Monday, October 31, 2016

2 years, 2 months, 1 week, and 1 day later.

2 years, 2 months, 1 week, and a day. 
That's how long it's been since I left home for the first time. 
Since that day, it's been 4 countries, 9 cities, 5 apartments, and 3 different schools.



After being all around the place, when people ask me why I chose Wisconsin (of all places!), the answer is actually rather simple: it felt familiar. I wanted College to represent some sort of stability. I wanted to live in a place that felt like my own, where I could see regular faces, and have something to hold onto. 

My memories of Madison consisted of hot summers, running barefoot in the grass, spending the day coming in and out of the pool, and eating warm berries right after I picked them from the trees. Somewhere along the way, I forgot that Madison is only warm for about 2 months before it gets colder than Siberia, and during that time, the most exciting thing to happen here are the protests of the Westboro Baptist Church against the "whorehouse" that is my University (I wish I was kidding). 

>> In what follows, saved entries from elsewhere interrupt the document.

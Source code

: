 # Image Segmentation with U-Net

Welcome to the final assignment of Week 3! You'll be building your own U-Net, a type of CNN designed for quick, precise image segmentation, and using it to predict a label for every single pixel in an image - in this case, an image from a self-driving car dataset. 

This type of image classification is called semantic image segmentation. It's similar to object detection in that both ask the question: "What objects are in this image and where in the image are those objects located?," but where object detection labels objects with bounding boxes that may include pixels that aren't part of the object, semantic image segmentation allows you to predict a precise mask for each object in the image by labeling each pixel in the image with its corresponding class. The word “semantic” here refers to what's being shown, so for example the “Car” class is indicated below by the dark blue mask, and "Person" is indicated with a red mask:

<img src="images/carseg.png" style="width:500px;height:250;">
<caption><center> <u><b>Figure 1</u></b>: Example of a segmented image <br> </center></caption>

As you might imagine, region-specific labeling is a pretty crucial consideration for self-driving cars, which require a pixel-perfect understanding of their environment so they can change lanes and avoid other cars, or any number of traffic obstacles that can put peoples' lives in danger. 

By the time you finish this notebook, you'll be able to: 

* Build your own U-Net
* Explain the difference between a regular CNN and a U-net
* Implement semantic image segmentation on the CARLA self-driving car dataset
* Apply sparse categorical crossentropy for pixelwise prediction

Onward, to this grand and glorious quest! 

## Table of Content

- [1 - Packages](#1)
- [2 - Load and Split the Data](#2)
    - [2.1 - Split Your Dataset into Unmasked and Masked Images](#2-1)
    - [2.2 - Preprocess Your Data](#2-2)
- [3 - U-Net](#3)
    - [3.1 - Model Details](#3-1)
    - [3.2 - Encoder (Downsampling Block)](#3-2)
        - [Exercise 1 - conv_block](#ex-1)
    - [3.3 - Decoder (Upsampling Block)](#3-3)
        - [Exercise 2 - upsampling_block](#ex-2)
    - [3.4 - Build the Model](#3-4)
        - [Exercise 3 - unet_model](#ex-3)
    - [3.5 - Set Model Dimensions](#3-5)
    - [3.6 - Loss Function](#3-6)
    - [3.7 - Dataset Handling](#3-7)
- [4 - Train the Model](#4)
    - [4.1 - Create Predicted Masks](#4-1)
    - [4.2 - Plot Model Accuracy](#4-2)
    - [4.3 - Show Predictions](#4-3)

It took me a whole year of complaining to adjust to the place. Even now, you'll be met with an eye-roll if you greet me with an "IT'S GAAAAAME DAAAAY!" on a Saturday morning (or any other day of your life), and I will not forgive you if you judge me because I don't like cheese curds. I still think there are no real places to go shopping in Madison, and I hate the fact that Marcus Point Cinema is so far, and Sundance doesn't have all the movies, but now I know that with all its disadvantages, and all its little quirks, there's another place apart from Mexico where I feel okay.

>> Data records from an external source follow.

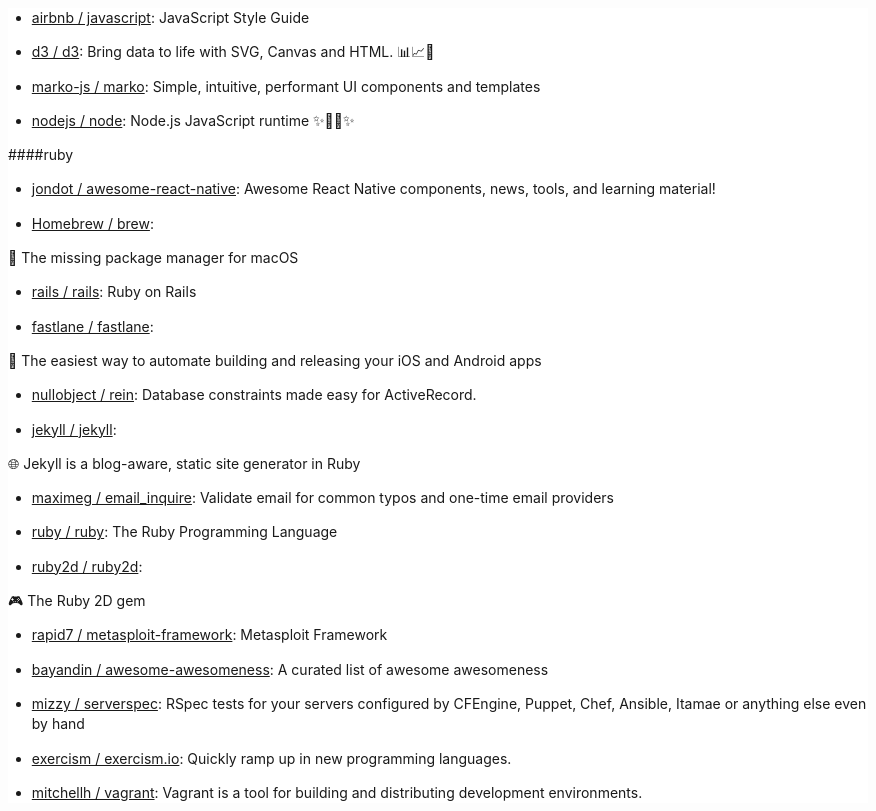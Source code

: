 * [airbnb / javascript](https://github.com/airbnb/javascript): 
        JavaScript Style Guide
      
* [d3 / d3](https://github.com/d3/d3): 
        Bring data to life with SVG, Canvas and HTML. 📊📈🎉

      
* [marko-js / marko](https://github.com/marko-js/marko): 
        Simple, intuitive, performant UI components and templates
      
* [nodejs / node](https://github.com/nodejs/node): 
        Node.js JavaScript runtime ✨🐢🚀✨

      

####ruby
* [jondot / awesome-react-native](https://github.com/jondot/awesome-react-native): 
        Awesome React Native components, news, tools, and learning material!
      
* [Homebrew / brew](https://github.com/Homebrew/brew): 
        
🍺 The missing package manager for macOS
      
* [rails / rails](https://github.com/rails/rails): 
        Ruby on Rails
      
* [fastlane / fastlane](https://github.com/fastlane/fastlane): 
        
🚀 The easiest way to automate building and releasing your iOS and Android apps
      
* [nullobject / rein](https://github.com/nullobject/rein): 
        Database constraints made easy for ActiveRecord.
      
* [jekyll / jekyll](https://github.com/jekyll/jekyll): 
        
🌐 Jekyll is a blog-aware, static site generator in Ruby
      
* [maximeg / email_inquire](https://github.com/maximeg/email_inquire): 
        Validate email for common typos and one-time email providers
      
* [ruby / ruby](https://github.com/ruby/ruby): 
        The Ruby Programming Language
      
* [ruby2d / ruby2d](https://github.com/ruby2d/ruby2d): 
        
🎮 The Ruby 2D gem
      
* [rapid7 / metasploit-framework](https://github.com/rapid7/metasploit-framework): 
        Metasploit Framework
      
* [bayandin / awesome-awesomeness](https://github.com/bayandin/awesome-awesomeness): 
        A curated list of awesome awesomeness
      
* [mizzy / serverspec](https://github.com/mizzy/serverspec): 
        RSpec tests for your servers configured by CFEngine, Puppet, Chef, Ansible, Itamae or anything else even by hand
      
* [exercism / exercism.io](https://github.com/exercism/exercism.io): 
        Quickly ramp up in new programming languages.
      
* [mitchellh / vagrant](https://github.com/mitchellh/vagrant): 
        Vagrant is a tool for building and distributing development environments.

I love the fact that most of my classes take place under the museum. I like walking to my Arabic class, where I know and like everybody, and I look forward to all those hours in between my classes when I can sit at College Library with a hot chocolate in hand, pretending to do homework when I'm really just watching The Office and taking snaps of the lake as seen from the windows of the third floor. 


Madison is not adventurous and exciting like India. It's not a vacation, like Paris, and the food is really bad, unlike in my own country, but it's alright. It's knowing that 9 times out of 10 I will be hanging out with Sadeq, most likely talking things that are completely irrelevant but really funny (for us), it's waking up to home-made coffee, and walking to the museum on Tuesday afternoons, and editing, and the reassurance that I'm doing what I love. 

In all honesty, I've seen more cows here than I ever saw in India, but at least now I'm not living off my suitcase.